== Data shown ==

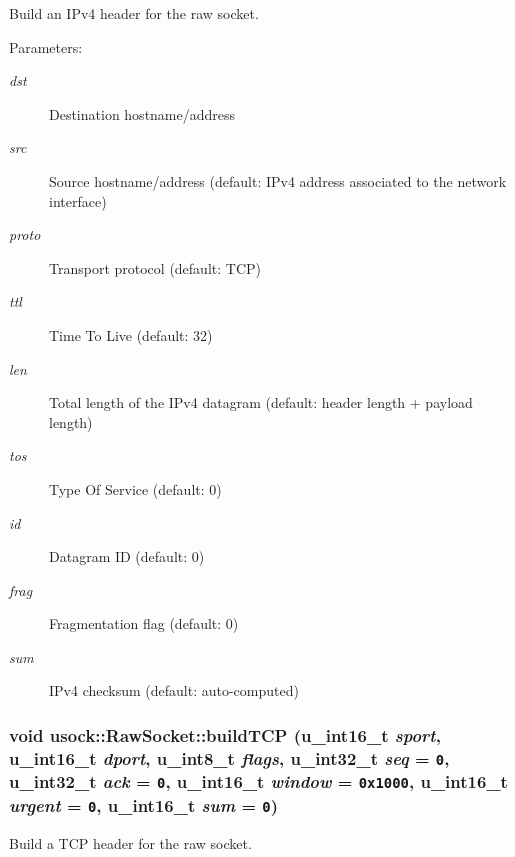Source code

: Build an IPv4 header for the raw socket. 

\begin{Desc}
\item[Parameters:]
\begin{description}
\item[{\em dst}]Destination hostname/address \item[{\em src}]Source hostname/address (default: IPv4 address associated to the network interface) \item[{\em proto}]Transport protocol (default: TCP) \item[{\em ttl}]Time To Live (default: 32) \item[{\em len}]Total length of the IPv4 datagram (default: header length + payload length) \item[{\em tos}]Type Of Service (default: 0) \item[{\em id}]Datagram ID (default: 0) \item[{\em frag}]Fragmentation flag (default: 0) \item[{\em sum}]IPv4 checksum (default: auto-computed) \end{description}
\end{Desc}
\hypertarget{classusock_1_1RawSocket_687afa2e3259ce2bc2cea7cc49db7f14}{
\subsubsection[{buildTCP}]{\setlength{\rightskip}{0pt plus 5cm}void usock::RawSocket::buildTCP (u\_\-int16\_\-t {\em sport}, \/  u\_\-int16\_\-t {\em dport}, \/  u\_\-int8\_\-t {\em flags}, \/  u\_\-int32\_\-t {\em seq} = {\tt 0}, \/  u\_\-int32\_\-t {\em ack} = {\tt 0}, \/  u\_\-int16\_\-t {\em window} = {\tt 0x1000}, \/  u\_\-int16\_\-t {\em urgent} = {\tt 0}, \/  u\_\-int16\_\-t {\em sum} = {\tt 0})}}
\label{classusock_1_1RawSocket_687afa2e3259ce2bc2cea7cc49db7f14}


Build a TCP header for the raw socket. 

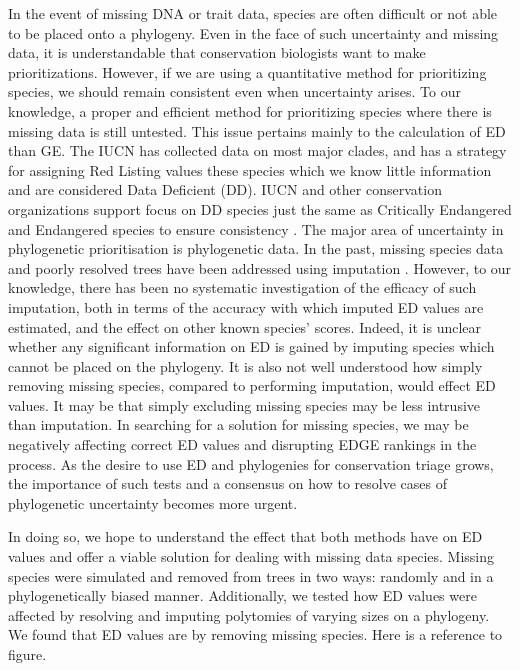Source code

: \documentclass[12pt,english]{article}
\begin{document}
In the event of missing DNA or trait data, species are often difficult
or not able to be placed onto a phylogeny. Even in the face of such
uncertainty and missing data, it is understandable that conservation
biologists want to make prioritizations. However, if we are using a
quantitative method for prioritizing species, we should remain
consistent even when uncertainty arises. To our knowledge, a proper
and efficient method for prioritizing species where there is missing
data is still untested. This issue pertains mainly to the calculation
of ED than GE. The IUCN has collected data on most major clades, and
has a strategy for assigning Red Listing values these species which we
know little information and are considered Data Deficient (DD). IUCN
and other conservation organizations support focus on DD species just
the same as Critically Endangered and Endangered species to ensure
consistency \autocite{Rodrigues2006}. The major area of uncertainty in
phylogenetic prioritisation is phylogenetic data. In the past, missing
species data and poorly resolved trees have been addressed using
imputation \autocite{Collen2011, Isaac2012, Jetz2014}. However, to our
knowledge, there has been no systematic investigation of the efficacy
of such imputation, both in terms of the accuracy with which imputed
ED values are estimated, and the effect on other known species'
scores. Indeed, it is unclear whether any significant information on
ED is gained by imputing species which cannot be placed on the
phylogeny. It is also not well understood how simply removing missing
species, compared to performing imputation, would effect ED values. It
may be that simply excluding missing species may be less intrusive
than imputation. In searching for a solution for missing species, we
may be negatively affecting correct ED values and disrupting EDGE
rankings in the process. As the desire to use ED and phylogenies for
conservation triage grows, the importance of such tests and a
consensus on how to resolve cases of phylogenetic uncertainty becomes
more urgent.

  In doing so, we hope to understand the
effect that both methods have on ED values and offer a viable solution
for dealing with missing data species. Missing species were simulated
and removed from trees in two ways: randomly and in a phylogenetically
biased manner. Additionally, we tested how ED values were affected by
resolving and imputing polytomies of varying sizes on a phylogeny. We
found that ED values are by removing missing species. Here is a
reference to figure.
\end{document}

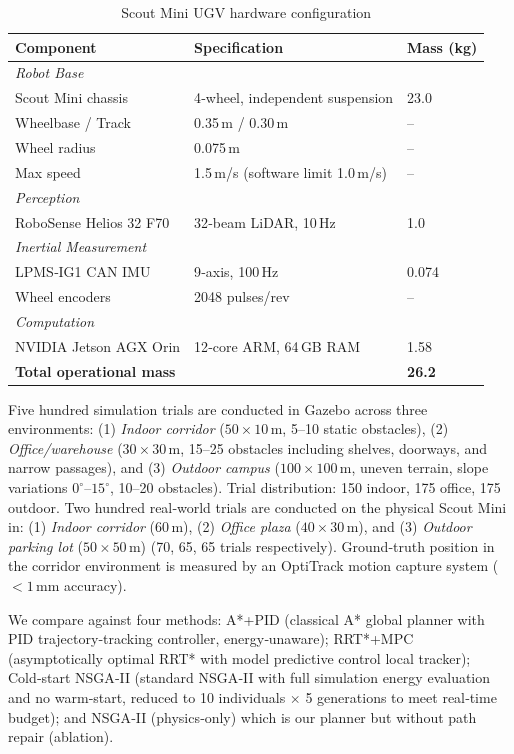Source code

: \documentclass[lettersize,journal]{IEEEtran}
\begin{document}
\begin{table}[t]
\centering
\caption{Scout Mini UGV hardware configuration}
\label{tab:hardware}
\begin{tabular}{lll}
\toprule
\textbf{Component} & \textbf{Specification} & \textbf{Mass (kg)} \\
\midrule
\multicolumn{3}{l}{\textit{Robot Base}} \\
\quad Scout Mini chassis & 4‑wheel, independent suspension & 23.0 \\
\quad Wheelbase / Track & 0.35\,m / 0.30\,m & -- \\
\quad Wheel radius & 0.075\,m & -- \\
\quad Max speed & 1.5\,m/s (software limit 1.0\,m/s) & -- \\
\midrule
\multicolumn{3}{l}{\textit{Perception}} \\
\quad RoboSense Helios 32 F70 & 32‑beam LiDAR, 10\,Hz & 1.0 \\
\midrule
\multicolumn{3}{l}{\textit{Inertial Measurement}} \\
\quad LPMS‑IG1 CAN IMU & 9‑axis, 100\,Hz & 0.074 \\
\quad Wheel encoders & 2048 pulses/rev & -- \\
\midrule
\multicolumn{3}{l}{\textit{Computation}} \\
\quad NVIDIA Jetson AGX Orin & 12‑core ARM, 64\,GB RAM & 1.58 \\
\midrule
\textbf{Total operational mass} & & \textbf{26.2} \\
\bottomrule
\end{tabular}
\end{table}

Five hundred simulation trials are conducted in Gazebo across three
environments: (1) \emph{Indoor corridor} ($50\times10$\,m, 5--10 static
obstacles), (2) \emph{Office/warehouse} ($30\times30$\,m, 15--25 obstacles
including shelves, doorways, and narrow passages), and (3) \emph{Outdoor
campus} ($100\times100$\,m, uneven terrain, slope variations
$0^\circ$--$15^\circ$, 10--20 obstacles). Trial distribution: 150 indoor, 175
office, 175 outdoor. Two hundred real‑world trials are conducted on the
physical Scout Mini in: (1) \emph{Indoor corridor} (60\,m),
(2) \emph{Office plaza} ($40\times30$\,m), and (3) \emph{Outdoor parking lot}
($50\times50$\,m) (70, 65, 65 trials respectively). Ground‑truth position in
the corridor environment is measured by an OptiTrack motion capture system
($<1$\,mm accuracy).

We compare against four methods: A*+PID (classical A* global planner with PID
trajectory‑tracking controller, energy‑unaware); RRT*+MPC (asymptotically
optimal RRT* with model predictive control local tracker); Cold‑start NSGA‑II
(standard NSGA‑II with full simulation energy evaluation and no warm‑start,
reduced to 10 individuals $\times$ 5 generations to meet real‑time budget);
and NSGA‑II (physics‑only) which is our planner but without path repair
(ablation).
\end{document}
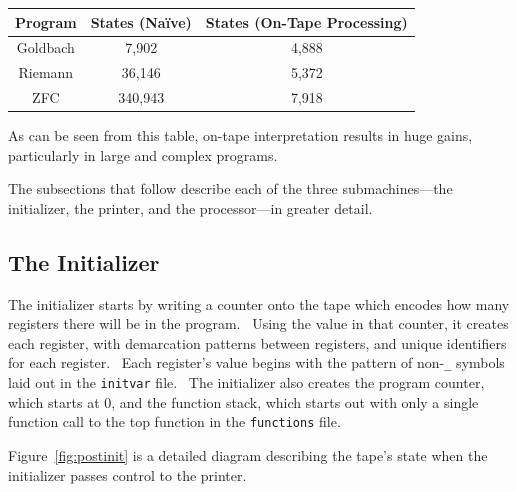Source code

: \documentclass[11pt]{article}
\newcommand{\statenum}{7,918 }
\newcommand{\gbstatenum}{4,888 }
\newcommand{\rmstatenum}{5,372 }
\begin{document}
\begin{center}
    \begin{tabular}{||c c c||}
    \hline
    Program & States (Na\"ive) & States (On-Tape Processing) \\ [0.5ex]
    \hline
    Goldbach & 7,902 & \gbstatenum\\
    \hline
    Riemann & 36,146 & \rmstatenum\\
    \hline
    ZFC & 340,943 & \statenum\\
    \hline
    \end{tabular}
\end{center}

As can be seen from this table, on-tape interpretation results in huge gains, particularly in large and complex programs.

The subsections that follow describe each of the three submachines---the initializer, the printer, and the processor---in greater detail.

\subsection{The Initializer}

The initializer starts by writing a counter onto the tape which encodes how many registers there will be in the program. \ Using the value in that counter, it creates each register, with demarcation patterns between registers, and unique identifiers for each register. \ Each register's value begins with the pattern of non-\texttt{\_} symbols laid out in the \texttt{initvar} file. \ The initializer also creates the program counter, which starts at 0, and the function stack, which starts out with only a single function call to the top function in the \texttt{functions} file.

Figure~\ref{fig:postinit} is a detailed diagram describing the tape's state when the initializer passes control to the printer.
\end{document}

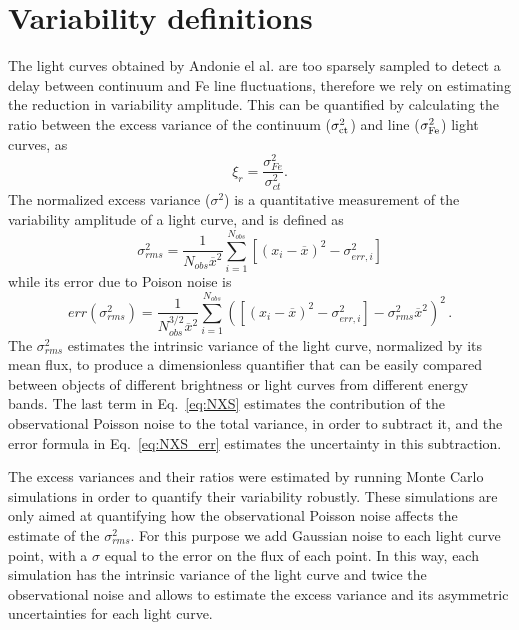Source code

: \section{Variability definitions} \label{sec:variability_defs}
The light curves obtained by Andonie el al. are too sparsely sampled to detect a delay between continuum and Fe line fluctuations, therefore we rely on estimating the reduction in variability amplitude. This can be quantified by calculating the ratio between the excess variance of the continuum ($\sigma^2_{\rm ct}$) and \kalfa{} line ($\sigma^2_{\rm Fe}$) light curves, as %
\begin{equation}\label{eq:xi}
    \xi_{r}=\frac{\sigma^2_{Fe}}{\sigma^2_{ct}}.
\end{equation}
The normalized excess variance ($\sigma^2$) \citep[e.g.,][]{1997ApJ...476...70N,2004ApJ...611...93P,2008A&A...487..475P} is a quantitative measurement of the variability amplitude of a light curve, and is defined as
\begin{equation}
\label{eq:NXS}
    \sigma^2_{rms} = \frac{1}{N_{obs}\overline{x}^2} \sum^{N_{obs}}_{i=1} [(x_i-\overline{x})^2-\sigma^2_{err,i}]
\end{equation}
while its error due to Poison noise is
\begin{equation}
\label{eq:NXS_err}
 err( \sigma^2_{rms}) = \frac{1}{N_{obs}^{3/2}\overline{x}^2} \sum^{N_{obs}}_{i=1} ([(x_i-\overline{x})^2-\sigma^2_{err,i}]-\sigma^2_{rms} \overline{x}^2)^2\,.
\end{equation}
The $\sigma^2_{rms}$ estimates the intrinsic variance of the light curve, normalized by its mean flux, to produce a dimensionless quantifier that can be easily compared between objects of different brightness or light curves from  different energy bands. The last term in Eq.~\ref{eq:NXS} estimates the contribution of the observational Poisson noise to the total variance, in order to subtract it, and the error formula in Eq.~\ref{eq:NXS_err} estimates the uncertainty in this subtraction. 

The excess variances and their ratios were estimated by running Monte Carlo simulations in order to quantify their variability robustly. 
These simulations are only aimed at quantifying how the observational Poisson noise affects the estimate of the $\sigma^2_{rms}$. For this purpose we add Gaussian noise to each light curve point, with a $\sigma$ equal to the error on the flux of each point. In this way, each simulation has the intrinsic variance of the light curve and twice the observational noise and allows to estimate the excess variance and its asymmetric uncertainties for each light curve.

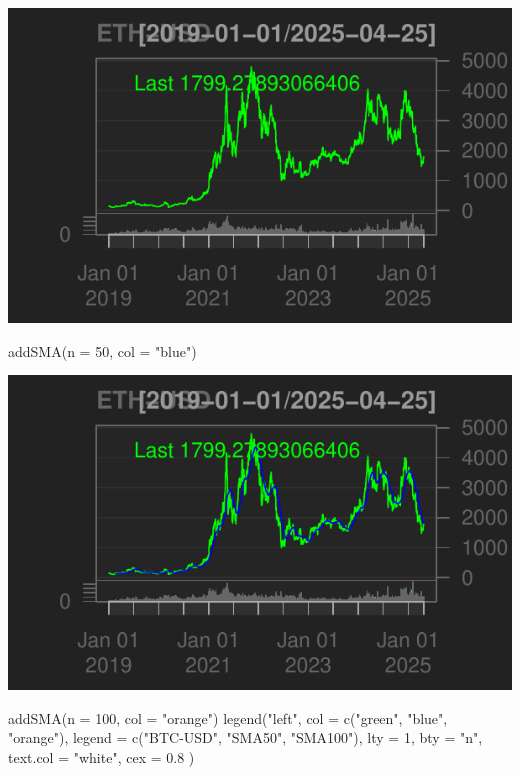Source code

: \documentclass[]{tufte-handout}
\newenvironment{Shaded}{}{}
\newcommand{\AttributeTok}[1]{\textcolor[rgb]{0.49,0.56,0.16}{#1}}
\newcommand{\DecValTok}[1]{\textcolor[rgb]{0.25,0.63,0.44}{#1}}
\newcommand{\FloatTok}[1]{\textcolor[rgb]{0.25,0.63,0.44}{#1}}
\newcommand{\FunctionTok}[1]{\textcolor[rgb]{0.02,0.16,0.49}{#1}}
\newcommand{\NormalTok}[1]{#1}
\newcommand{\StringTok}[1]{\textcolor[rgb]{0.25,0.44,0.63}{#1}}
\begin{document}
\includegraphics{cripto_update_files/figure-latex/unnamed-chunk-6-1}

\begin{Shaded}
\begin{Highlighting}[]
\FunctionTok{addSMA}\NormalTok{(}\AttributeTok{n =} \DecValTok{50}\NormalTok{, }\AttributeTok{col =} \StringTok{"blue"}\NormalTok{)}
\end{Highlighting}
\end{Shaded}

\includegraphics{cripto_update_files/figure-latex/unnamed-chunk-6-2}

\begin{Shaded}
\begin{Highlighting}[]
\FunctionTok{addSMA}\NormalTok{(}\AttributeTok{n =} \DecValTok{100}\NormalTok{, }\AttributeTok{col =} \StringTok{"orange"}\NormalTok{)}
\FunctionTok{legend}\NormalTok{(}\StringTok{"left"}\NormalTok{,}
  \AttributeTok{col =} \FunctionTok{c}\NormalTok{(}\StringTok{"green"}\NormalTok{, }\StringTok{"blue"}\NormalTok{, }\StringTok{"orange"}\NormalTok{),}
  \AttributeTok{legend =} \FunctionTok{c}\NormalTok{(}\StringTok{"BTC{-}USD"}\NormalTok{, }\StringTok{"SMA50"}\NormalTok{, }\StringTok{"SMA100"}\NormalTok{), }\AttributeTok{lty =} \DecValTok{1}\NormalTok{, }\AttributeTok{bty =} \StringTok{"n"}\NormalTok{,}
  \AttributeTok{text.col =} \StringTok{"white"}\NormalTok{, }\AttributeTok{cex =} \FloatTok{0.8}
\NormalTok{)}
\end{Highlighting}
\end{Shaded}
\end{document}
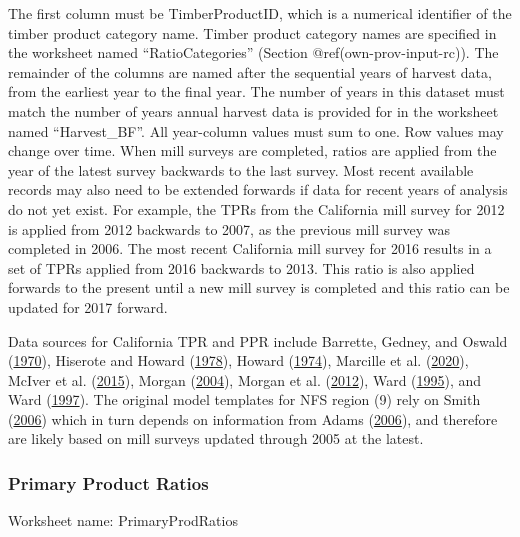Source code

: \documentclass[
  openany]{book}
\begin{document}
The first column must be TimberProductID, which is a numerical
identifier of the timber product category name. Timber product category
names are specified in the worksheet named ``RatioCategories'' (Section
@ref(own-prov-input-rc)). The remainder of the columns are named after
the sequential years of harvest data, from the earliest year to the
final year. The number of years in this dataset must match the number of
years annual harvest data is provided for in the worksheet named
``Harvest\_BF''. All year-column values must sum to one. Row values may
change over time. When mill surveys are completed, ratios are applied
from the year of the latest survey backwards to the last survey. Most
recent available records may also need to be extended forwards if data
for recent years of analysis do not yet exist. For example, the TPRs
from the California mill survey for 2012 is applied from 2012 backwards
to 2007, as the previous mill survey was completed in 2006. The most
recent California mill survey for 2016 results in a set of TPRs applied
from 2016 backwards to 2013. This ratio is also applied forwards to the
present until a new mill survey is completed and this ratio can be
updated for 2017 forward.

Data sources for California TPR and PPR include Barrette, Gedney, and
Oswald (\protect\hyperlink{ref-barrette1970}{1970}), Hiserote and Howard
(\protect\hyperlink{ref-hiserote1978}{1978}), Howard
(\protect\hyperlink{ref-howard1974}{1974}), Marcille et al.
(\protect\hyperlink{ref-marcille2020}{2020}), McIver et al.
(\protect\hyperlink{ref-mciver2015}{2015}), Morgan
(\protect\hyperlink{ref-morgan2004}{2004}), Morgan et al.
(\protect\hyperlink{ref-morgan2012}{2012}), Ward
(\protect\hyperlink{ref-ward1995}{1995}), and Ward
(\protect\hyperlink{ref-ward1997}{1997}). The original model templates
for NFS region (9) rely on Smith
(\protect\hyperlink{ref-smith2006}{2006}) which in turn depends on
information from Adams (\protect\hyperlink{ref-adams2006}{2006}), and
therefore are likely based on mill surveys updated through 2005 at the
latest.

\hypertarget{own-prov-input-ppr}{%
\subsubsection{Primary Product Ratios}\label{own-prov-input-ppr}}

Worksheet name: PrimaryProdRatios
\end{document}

===

→ Required action: Return, with no change at all, every line in the entries above from the line containing "($50\times10$\,m, 5--10 static" through the line containing "(standard NSGA‑II with".

→ Exercise answer:
environments: (1) \emph{Indoor corridor} ($50\times10$\,m, 5--10 static
obstacles), (2) \emph{Office/warehouse} ($30\times30$\,m, 15--25 obstacles
including shelves, doorways, and narrow passages), and (3) \emph{Outdoor
campus} ($100\times100$\,m, uneven terrain, slope variations
$0^\circ$--$15^\circ$, 10--20 obstacles). Trial distribution: 150 indoor, 175
office, 175 outdoor. Two hundred real‑world trials are conducted on the
physical Scout Mini in: (1) \emph{Indoor corridor} (60\,m),
(2) \emph{Office plaza} ($40\times30$\,m), and (3) \emph{Outdoor parking lot}
($50\times50$\,m) (70, 65, 65 trials respectively). Ground‑truth position in
the corridor environment is measured by an OptiTrack motion capture system
($<1$\,mm accuracy).

We compare against four methods: A*+PID (classical A* global planner with PID
trajectory‑tracking controller, energy‑unaware); RRT*+MPC (asymptotically
optimal RRT* with model predictive control local tracker); Cold‑start NSGA‑II
(standard NSGA‑II with full simulation energy evaluation and no warm‑start,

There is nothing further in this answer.